• [Assigned task]:
Among the entries, find the lines with the string "oldhref" and report them.

• [Stored data entries]:
------------------------------------

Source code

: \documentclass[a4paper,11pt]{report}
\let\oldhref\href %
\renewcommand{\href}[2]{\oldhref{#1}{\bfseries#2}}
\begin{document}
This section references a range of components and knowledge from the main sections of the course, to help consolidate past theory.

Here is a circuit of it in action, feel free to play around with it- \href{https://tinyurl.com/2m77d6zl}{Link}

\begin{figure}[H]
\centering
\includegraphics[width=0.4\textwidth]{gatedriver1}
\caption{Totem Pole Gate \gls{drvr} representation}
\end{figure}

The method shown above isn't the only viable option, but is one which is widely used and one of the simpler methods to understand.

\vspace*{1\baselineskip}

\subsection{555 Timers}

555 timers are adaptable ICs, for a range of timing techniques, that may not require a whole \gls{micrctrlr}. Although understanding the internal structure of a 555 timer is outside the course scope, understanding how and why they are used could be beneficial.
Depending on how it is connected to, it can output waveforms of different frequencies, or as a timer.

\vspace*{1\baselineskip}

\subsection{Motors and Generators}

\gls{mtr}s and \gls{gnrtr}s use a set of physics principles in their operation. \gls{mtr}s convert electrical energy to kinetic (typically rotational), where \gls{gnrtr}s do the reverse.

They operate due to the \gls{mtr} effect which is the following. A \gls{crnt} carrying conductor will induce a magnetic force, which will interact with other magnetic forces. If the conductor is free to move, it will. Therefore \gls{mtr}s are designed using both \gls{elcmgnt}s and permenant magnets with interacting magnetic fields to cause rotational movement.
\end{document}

------------------------------------

• [Written reply]:
\let\oldhref\href %
\renewcommand{\href}[2]{\oldhref{#1}{\bfseries#2}}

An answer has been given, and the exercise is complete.